▶ Work request:
Set down every record below exactly as it stands, minus the pictures.

▶ Materials provided:
---+---

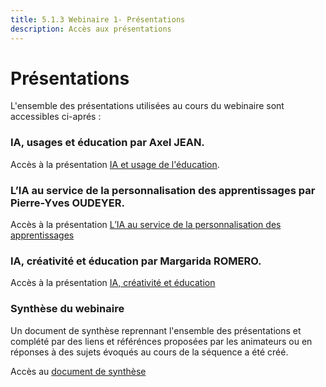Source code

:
 ```yaml
---
title: 5.1.3 Webinaire 1- Présentations
description: Accès aux présentations 
---
```



# Présentations
L'ensemble des présentations utilisées au cours du webinaire sont accessibles ci-aprés : 

### IA, usages et éducation par Axel JEAN.
Accès à la présentation [IA et usage de l'éducation](../Documents/intelligence-artificielle-pour-et-par-les-enseignants_axel-jean-ia_et_education.pdf).

### L’IA au service de la personnalisation des apprentissages par Pierre-Yves OUDEYER.
Accès à la présentation [L’IA au service de la personnalisation des apprentissages](../Documents/intelligence-artificielle-pour-et-par-les-enseignants_pierre-yves-oudeyer-ia_curiosite_et_education.pdf)

### IA, créativité et éducation par Margarida ROMERO.
Accès à la présentation [IA, créativité et éducation](../Documents/intelligence-artificielle-pour-et-par-les-enseignants_margarida-romero-ia_-creativite_et_education.pdf)

### Synthèse du webinaire
Un document de synthèse reprennant l'ensemble des présentations et complété par des liens et référénces proposées par les animateurs ou en réponses à des sujets 
évoqués au cours de la séquence a été créé.

Accès au [document de synthèse](../Documents/Webinaire-Usage-IA-Experiences-Perspectives-synthèse-VF.pdf)
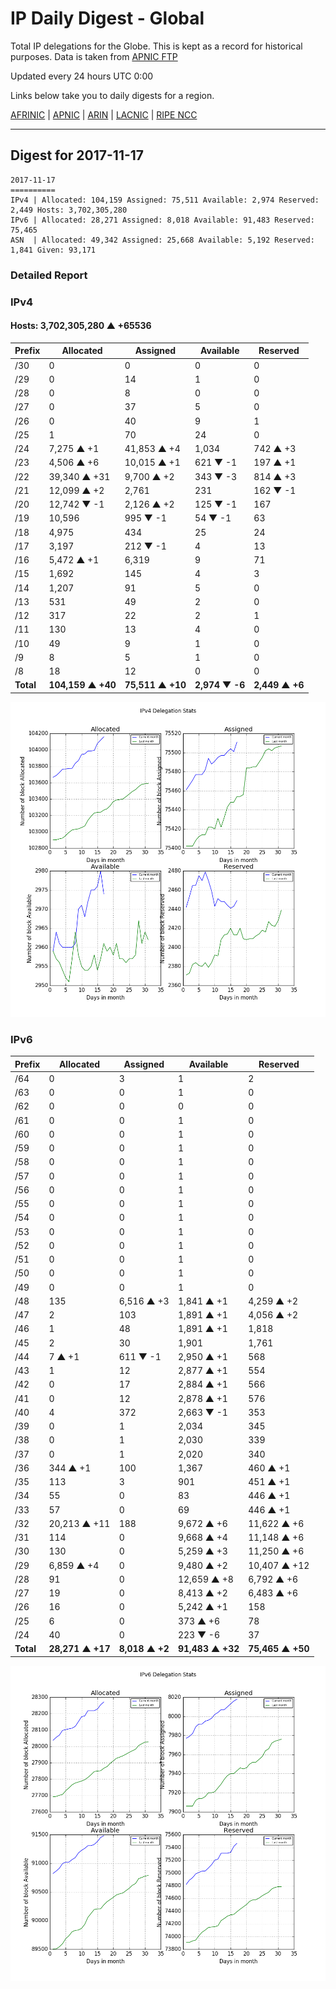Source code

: # IP Daily Digest - Global

Total IP delegations for the Globe. This is kept as a record for historical purposes. Data is taken from [APNIC FTP](https://ftp.apnic.net/)

Updated every 24 hours UTC 0:00

Links below take you to daily digests for a region.

[AFRINIC](./archives/AFRINIC/) | [APNIC](./archives/APNIC/) | [ARIN](./archives/ARIN/) | [LACNIC](./archives/LACNIC/) | [RIPE NCC](./archives/RIPE_NCC/)

---

## Digest for 2017-11-17
```
2017-11-17
==========
IPv4 | Allocated: 104,159 Assigned: 75,511 Available: 2,974 Reserved: 2,449 Hosts: 3,702,305,280
IPv6 | Allocated: 28,271 Assigned: 8,018 Available: 91,483 Reserved: 75,465
ASN  | Allocated: 49,342 Assigned: 25,668 Available: 5,192 Reserved: 1,841 Given: 93,171
```

### Detailed Report

### IPv4

#### Hosts: **3,702,305,280 ▲ +65536**

| Prefix | Allocated | Assigned | Available | Reserved |
| ----- | ----- | ----- | ----- | ----- |
| /30 | 0 | 0 | 0 | 0 |
| /29 | 0 | 14 | 1 | 0 |
| /28 | 0 | 8 | 0 | 0 |
| /27 | 0 | 37 | 5 | 0 |
| /26 | 0 | 40 | 9 | 1 |
| /25 | 1 | 70 | 24 | 0 |
| /24 | 7,275 ▲ +1 | 41,853 ▲ +4 | 1,034 | 742 ▲ +3 |
| /23 | 4,506 ▲ +6 | 10,015 ▲ +1 | 621 ▼ -1 | 197 ▲ +1 |
| /22 | 39,340 ▲ +31 | 9,700 ▲ +2 | 343 ▼ -3 | 814 ▲ +3 |
| /21 | 12,099 ▲ +2 | 2,761 | 231 | 162 ▼ -1 |
| /20 | 12,742 ▼ -1 | 2,126 ▲ +2 | 125 ▼ -1 | 167 |
| /19 | 10,596 | 995 ▼ -1 | 54 ▼ -1 | 63 |
| /18 | 4,975 | 434 | 25 | 24 |
| /17 | 3,197 | 212 ▼ -1 | 4 | 13 |
| /16 | 5,472 ▲ +1 | 6,319 | 9 | 71 |
| /15 | 1,692 | 145 | 4 | 3 |
| /14 | 1,207 | 91 | 5 | 0 |
| /13 | 531 | 49 | 2 | 0 |
| /12 | 317 | 22 | 2 | 1 |
| /11 | 130 | 13 | 4 | 0 |
| /10 | 49 | 9 | 1 | 0 |
| /9 | 8 | 5 | 1 | 0 |
| /8 | 18 | 12 | 0 | 0 |
| **Total** | **104,159 ▲ +40** | **75,511 ▲ +10** | **2,974 ▼ -6** | **2,449 ▲ +6** |

![ipv4-stats](ipv4-figure.png)

### IPv6

| Prefix | Allocated | Assigned | Available | Reserved |
| ----- | ----- | ----- | ----- | ----- |
| /64 | 0 | 3 | 1 | 2 |
| /63 | 0 | 0 | 1 | 0 |
| /62 | 0 | 0 | 0 | 0 |
| /61 | 0 | 0 | 1 | 0 |
| /60 | 0 | 0 | 1 | 0 |
| /59 | 0 | 0 | 1 | 0 |
| /58 | 0 | 0 | 1 | 0 |
| /57 | 0 | 0 | 1 | 0 |
| /56 | 0 | 0 | 1 | 0 |
| /55 | 0 | 0 | 1 | 0 |
| /54 | 0 | 0 | 1 | 0 |
| /53 | 0 | 0 | 1 | 0 |
| /52 | 0 | 0 | 1 | 0 |
| /51 | 0 | 0 | 1 | 0 |
| /50 | 0 | 0 | 1 | 0 |
| /49 | 0 | 0 | 1 | 0 |
| /48 | 135 | 6,516 ▲ +3 | 1,841 ▲ +1 | 4,259 ▲ +2 |
| /47 | 2 | 103 | 1,891 ▲ +1 | 4,056 ▲ +2 |
| /46 | 1 | 48 | 1,891 ▲ +1 | 1,818 |
| /45 | 2 | 30 | 1,901 | 1,761 |
| /44 | 7 ▲ +1 | 611 ▼ -1 | 2,950 ▲ +1 | 568 |
| /43 | 1 | 12 | 2,877 ▲ +1 | 554 |
| /42 | 0 | 17 | 2,884 ▲ +1 | 566 |
| /41 | 0 | 12 | 2,878 ▲ +1 | 576 |
| /40 | 4 | 372 | 2,663 ▼ -1 | 353 |
| /39 | 0 | 1 | 2,034 | 345 |
| /38 | 0 | 1 | 2,030 | 339 |
| /37 | 0 | 1 | 2,020 | 340 |
| /36 | 344 ▲ +1 | 100 | 1,367 | 460 ▲ +1 |
| /35 | 113 | 3 | 901 | 451 ▲ +1 |
| /34 | 55 | 0 | 83 | 446 ▲ +1 |
| /33 | 57 | 0 | 69 | 446 ▲ +1 |
| /32 | 20,213 ▲ +11 | 188 | 9,672 ▲ +6 | 11,622 ▲ +6 |
| /31 | 114 | 0 | 9,668 ▲ +4 | 11,148 ▲ +6 |
| /30 | 130 | 0 | 5,259 ▲ +3 | 11,250 ▲ +6 |
| /29 | 6,859 ▲ +4 | 0 | 9,480 ▲ +2 | 10,407 ▲ +12 |
| /28 | 91 | 0 | 12,659 ▲ +8 | 6,792 ▲ +6 |
| /27 | 19 | 0 | 8,413 ▲ +2 | 6,483 ▲ +6 |
| /26 | 16 | 0 | 5,242 ▲ +1 | 158 |
| /25 | 6 | 0 | 373 ▲ +6 | 78 |
| /24 | 40 | 0 | 223 ▼ -6 | 37 |
| **Total** | **28,271 ▲ +17** | **8,018 ▲ +2** | **91,483 ▲ +32** | **75,465 ▲ +50** |

![ipv6-stats](ipv6-figure.png)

---+---

▶ Result of the exercise:
Source code

:
 ```yaml
---
title: 5.1.3 Webinaire 1- Présentations
description: Accès aux présentations 
---
```



# Présentations
L'ensemble des présentations utilisées au cours du webinaire sont accessibles ci-aprés : 

### IA, usages et éducation par Axel JEAN.
Accès à la présentation [IA et usage de l'éducation](../Documents/intelligence-artificielle-pour-et-par-les-enseignants_axel-jean-ia_et_education.pdf).

### L’IA au service de la personnalisation des apprentissages par Pierre-Yves OUDEYER.
Accès à la présentation [L’IA au service de la personnalisation des apprentissages](../Documents/intelligence-artificielle-pour-et-par-les-enseignants_pierre-yves-oudeyer-ia_curiosite_et_education.pdf)

### IA, créativité et éducation par Margarida ROMERO.
Accès à la présentation [IA, créativité et éducation](../Documents/intelligence-artificielle-pour-et-par-les-enseignants_margarida-romero-ia_-creativite_et_education.pdf)

### Synthèse du webinaire
Un document de synthèse reprennant l'ensemble des présentations et complété par des liens et référénces proposées par les animateurs ou en réponses à des sujets 
évoqués au cours de la séquence a été créé.

Accès au [document de synthèse](../Documents/Webinaire-Usage-IA-Experiences-Perspectives-synthèse-VF.pdf)
Source code

: # IP Daily Digest - Global

Total IP delegations for the Globe. This is kept as a record for historical purposes. Data is taken from [APNIC FTP](https://ftp.apnic.net/)

Updated every 24 hours UTC 0:00

Links below take you to daily digests for a region.

[AFRINIC](./archives/AFRINIC/) | [APNIC](./archives/APNIC/) | [ARIN](./archives/ARIN/) | [LACNIC](./archives/LACNIC/) | [RIPE NCC](./archives/RIPE_NCC/)

---

## Digest for 2017-11-17
```
2017-11-17
==========
IPv4 | Allocated: 104,159 Assigned: 75,511 Available: 2,974 Reserved: 2,449 Hosts: 3,702,305,280
IPv6 | Allocated: 28,271 Assigned: 8,018 Available: 91,483 Reserved: 75,465
ASN  | Allocated: 49,342 Assigned: 25,668 Available: 5,192 Reserved: 1,841 Given: 93,171
```

### Detailed Report

### IPv4

#### Hosts: **3,702,305,280 ▲ +65536**

| Prefix | Allocated | Assigned | Available | Reserved |
| ----- | ----- | ----- | ----- | ----- |
| /30 | 0 | 0 | 0 | 0 |
| /29 | 0 | 14 | 1 | 0 |
| /28 | 0 | 8 | 0 | 0 |
| /27 | 0 | 37 | 5 | 0 |
| /26 | 0 | 40 | 9 | 1 |
| /25 | 1 | 70 | 24 | 0 |
| /24 | 7,275 ▲ +1 | 41,853 ▲ +4 | 1,034 | 742 ▲ +3 |
| /23 | 4,506 ▲ +6 | 10,015 ▲ +1 | 621 ▼ -1 | 197 ▲ +1 |
| /22 | 39,340 ▲ +31 | 9,700 ▲ +2 | 343 ▼ -3 | 814 ▲ +3 |
| /21 | 12,099 ▲ +2 | 2,761 | 231 | 162 ▼ -1 |
| /20 | 12,742 ▼ -1 | 2,126 ▲ +2 | 125 ▼ -1 | 167 |
| /19 | 10,596 | 995 ▼ -1 | 54 ▼ -1 | 63 |
| /18 | 4,975 | 434 | 25 | 24 |
| /17 | 3,197 | 212 ▼ -1 | 4 | 13 |
| /16 | 5,472 ▲ +1 | 6,319 | 9 | 71 |
| /15 | 1,692 | 145 | 4 | 3 |
| /14 | 1,207 | 91 | 5 | 0 |
| /13 | 531 | 49 | 2 | 0 |
| /12 | 317 | 22 | 2 | 1 |
| /11 | 130 | 13 | 4 | 0 |
| /10 | 49 | 9 | 1 | 0 |
| /9 | 8 | 5 | 1 | 0 |
| /8 | 18 | 12 | 0 | 0 |
| **Total** | **104,159 ▲ +40** | **75,511 ▲ +10** | **2,974 ▼ -6** | **2,449 ▲ +6** |

![ipv4-stats](ipv4-figure.png)

### IPv6

| Prefix | Allocated | Assigned | Available | Reserved |
| ----- | ----- | ----- | ----- | ----- |
| /64 | 0 | 3 | 1 | 2 |
| /63 | 0 | 0 | 1 | 0 |
| /62 | 0 | 0 | 0 | 0 |
| /61 | 0 | 0 | 1 | 0 |
| /60 | 0 | 0 | 1 | 0 |
| /59 | 0 | 0 | 1 | 0 |
| /58 | 0 | 0 | 1 | 0 |
| /57 | 0 | 0 | 1 | 0 |
| /56 | 0 | 0 | 1 | 0 |
| /55 | 0 | 0 | 1 | 0 |
| /54 | 0 | 0 | 1 | 0 |
| /53 | 0 | 0 | 1 | 0 |
| /52 | 0 | 0 | 1 | 0 |
| /51 | 0 | 0 | 1 | 0 |
| /50 | 0 | 0 | 1 | 0 |
| /49 | 0 | 0 | 1 | 0 |
| /48 | 135 | 6,516 ▲ +3 | 1,841 ▲ +1 | 4,259 ▲ +2 |
| /47 | 2 | 103 | 1,891 ▲ +1 | 4,056 ▲ +2 |
| /46 | 1 | 48 | 1,891 ▲ +1 | 1,818 |
| /45 | 2 | 30 | 1,901 | 1,761 |
| /44 | 7 ▲ +1 | 611 ▼ -1 | 2,950 ▲ +1 | 568 |
| /43 | 1 | 12 | 2,877 ▲ +1 | 554 |
| /42 | 0 | 17 | 2,884 ▲ +1 | 566 |
| /41 | 0 | 12 | 2,878 ▲ +1 | 576 |
| /40 | 4 | 372 | 2,663 ▼ -1 | 353 |
| /39 | 0 | 1 | 2,034 | 345 |
| /38 | 0 | 1 | 2,030 | 339 |
| /37 | 0 | 1 | 2,020 | 340 |
| /36 | 344 ▲ +1 | 100 | 1,367 | 460 ▲ +1 |
| /35 | 113 | 3 | 901 | 451 ▲ +1 |
| /34 | 55 | 0 | 83 | 446 ▲ +1 |
| /33 | 57 | 0 | 69 | 446 ▲ +1 |
| /32 | 20,213 ▲ +11 | 188 | 9,672 ▲ +6 | 11,622 ▲ +6 |
| /31 | 114 | 0 | 9,668 ▲ +4 | 11,148 ▲ +6 |
| /30 | 130 | 0 | 5,259 ▲ +3 | 11,250 ▲ +6 |
| /29 | 6,859 ▲ +4 | 0 | 9,480 ▲ +2 | 10,407 ▲ +12 |
| /28 | 91 | 0 | 12,659 ▲ +8 | 6,792 ▲ +6 |
| /27 | 19 | 0 | 8,413 ▲ +2 | 6,483 ▲ +6 |
| /26 | 16 | 0 | 5,242 ▲ +1 | 158 |
| /25 | 6 | 0 | 373 ▲ +6 | 78 |
| /24 | 40 | 0 | 223 ▼ -6 | 37 |
| **Total** | **28,271 ▲ +17** | **8,018 ▲ +2** | **91,483 ▲ +32** | **75,465 ▲ +50** |

![ipv6-stats](ipv6-figure.png)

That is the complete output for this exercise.